His comments came after Saudi security services announced on October 23 that they were blacklisting Qasem Soleimani, commander of the guards' foreign military operations, known as the Quds Force, as well as the force's Hamed Abdollahi and Abdul Reza Shahlai.

The U.S. Treasury Department in 2011 accused Soleimani, Abdollahi, and Shahlai of being linked to a plot to assassinate Saudi Arabia's former ambassador to the United States, Adel Al-Jubeir, and imposed sanctions on them.

The Saudi move to sanction the Quds Force officials came on the same day that the United States, Saudi Arabia, and five other Persian Gulf countries announced they had blacklisted several Iranians they said were associated with Afghanistan’s Taliban, including two Quds Force officers and other Iranians who “facilitated Iranian support to bolster the terrorist group.”

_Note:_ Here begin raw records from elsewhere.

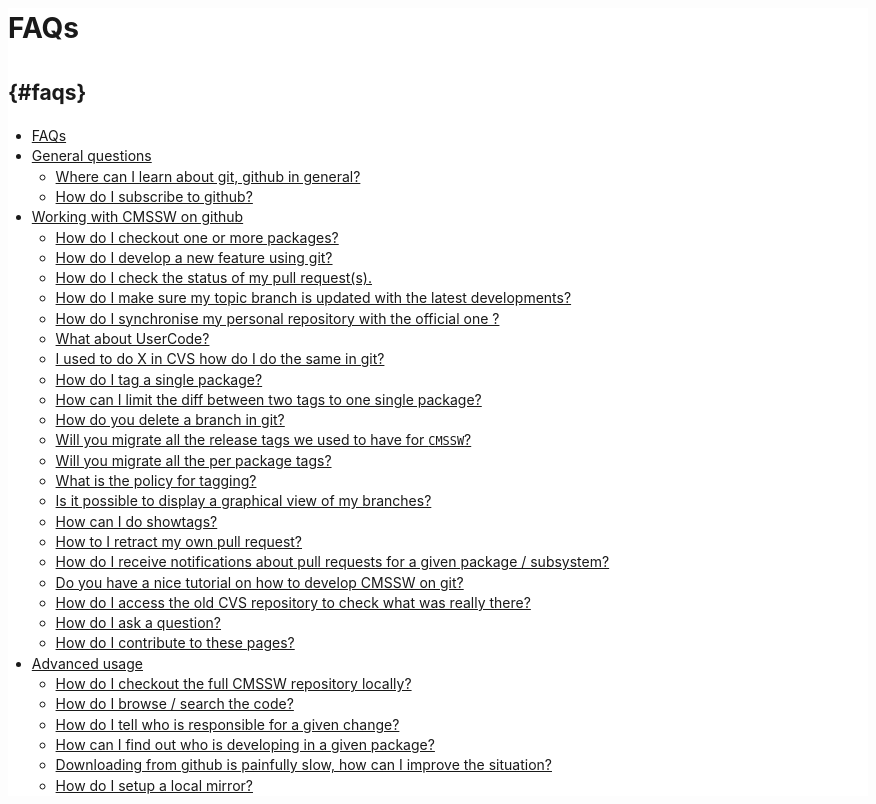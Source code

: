 # FAQs

##  {#faqs}

* [FAQs](http://cms-sw.github.io/faq.html#faqs)
* [General questions](http://cms-sw.github.io/faq.html#general-questions)
  * [Where can I learn about git, github in general?](http://cms-sw.github.io/faq.html#where-can-i-learn-about-git-github-in-general)
  * [How do I subscribe to github?](http://cms-sw.github.io/faq.html#how-do-i-subscribe-to-github)
* [Working with CMSSW on github](http://cms-sw.github.io/faq.html#working-with-cmssw-on-github)
  * [How do I checkout one or more packages?](http://cms-sw.github.io/faq.html#how-do-i-checkout-one-or-more-packages)
  * [How do I develop a new feature using git?](http://cms-sw.github.io/faq.html#how-do-i-develop-a-new-feature-using-git)
  * [How do I check the status of my pull request\(s\).](http://cms-sw.github.io/faq.html#how-do-i-check-the-status-of-my-pull-requests)
  * [How do I make sure my topic branch is updated with the latest developments?](http://cms-sw.github.io/faq.html#how-do-i-make-sure-my-topic-branch-is-updated-with-the-latest-developments)
  * [How do I synchronise my personal repository with the official one ?](http://cms-sw.github.io/faq.html#how-do-i-synchronise-my-personal-repository-with-the-official-one-)
  * [What about UserCode?](http://cms-sw.github.io/faq.html#what-about-usercode)
  * [I used to do X in CVS how do I do the same in git?](http://cms-sw.github.io/faq.html#i-used-to-do-x-in-cvs-how-do-i-do-the-same-in-git)
  * [How do I tag a single package?](http://cms-sw.github.io/faq.html#how-do-i-tag-a-single-package)
  * [How can I limit the diff between two tags to one single package?](http://cms-sw.github.io/faq.html#how-can-i-limit-the-diff-between-two-tags-to-one-single-package)
  * [How do you delete a branch in git?](http://cms-sw.github.io/faq.html#how-do-you-delete-a-branch-in-git)
  * [Will you migrate all the release tags we used to have for `CMSSW`?](http://cms-sw.github.io/faq.html#will-you-migrate-all-the-release-tags-we-used-to-have-for-cmssw)
  * [Will you migrate all the per package tags?](http://cms-sw.github.io/faq.html#will-you-migrate-all-the-per-package-tags)
  * [What is the policy for tagging?](http://cms-sw.github.io/faq.html#what-is-the-policy-for-tagging)
  * [Is it possible to display a graphical view of my branches?](http://cms-sw.github.io/faq.html#is-it-possible-to-display-a-graphical-view-of-my-branches)
  * [How can I do showtags?](http://cms-sw.github.io/faq.html#how-can-i-do-showtags)
  * [How to I retract my own pull request?](http://cms-sw.github.io/faq.html#how-to-i-retract-my-own-pull-request)
  * [How do I receive notifications about pull requests for a given package / subsystem?](http://cms-sw.github.io/faq.html#how-do-i-receive-notifications-about-pull-requests-for-a-given-package--subsystem)
  * [Do you have a nice tutorial on how to develop CMSSW on git?](http://cms-sw.github.io/faq.html#do-you-have-a-nice-tutorial-on-how-to-develop-cmssw-on-git)
  * [How do I access the old CVS repository to check what was really there?](http://cms-sw.github.io/faq.html#how-do-i-access-the-old-cvs-repository-to-check-what-was-really-there)
  * [How do I ask a question?](http://cms-sw.github.io/faq.html#how-do-i-ask-a-question)
  * [How do I contribute to these pages?](http://cms-sw.github.io/faq.html#how-do-i-contribute-to-these-pages)
* [Advanced usage](http://cms-sw.github.io/faq.html#advanced-usage)
  * [How do I checkout the full CMSSW repository locally?](http://cms-sw.github.io/faq.html#how-do-i-checkout-the-full-cmssw-repository-locally)
  * [How do I browse / search the code?](http://cms-sw.github.io/faq.html#how-do-i-browse--search-the-code)
  * [How do I tell who is responsible for a given change?](http://cms-sw.github.io/faq.html#how-do-i-tell-who-is-responsible-for-a-given-change)
  * [How can I find out who is developing in a given package?](http://cms-sw.github.io/faq.html#how-can-i-find-out-who-is-developing-in-a-given-package)
  * [Downloading from github is painfully slow, how can I improve the situation?](http://cms-sw.github.io/faq.html#downloading-from-github-is-painfully-slow-how-can-i-improve-the-situation)
  * [How do I setup a local mirror?](http://cms-sw.github.io/faq.html#how-do-i-setup-a-local-mirror)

The two Quds Force officers named in the U.S. announcement were Mohammad Ebrahim Owhadi and Esmail Razavi.

The joint announcement was made by the U.S.-led Terrorist Financing Targeting Center, which besides Washington and Riyadh includes Bahrain, Kuwait, Oman, Qatar, and the United Arab Emirates.

The announcement by the U.S. Treasury Department said the blacklisting move aimed to “expose and disrupt the Taliban…and their Iranian sponsors that seek to undermine the security of the Afghan government.”

“We are also targeting key Iranian sponsors providing financial and material support to the Taliban,” U.S. Treasury Secretary Steven Mnuchin said.

“Iran’s provision of military training, financing, and weapons to the Taliban is yet another example of Tehran’s blatant regional meddling and support for terrorism.”

Mnuchin said Iran’s support for the Taliban “epitomizes the regime’s utter disregard for fundamental international norms.”

He said the blacklist also targets “Taliban members who are involved in suicide attacks, and other lethal activities.”

The assets of those targeted on the blacklist will be frozen in the United States and the six Gulf states that joined in the sanctions.

Six senior members of the Afghan Taliban were included on the blacklist: Abdullah Samad Faroqui, Mohammad Daoud Muzzamil, Abdul Rahim Manan, Naim Barich, Sadr Ibrahim, and Hafiz Majid.

Also blacklisted was a Pakistani businessman, Abdul Aziz, who the U.S. Treasury described as “a Pakistan-based narcotics trafficker” who allegedly set up international firms to carry out illegal smuggling operations to finance Taliban militants based in Pakistan, including the Quetta-based leadership of the Afghan Taliban known as the Quetta Shura.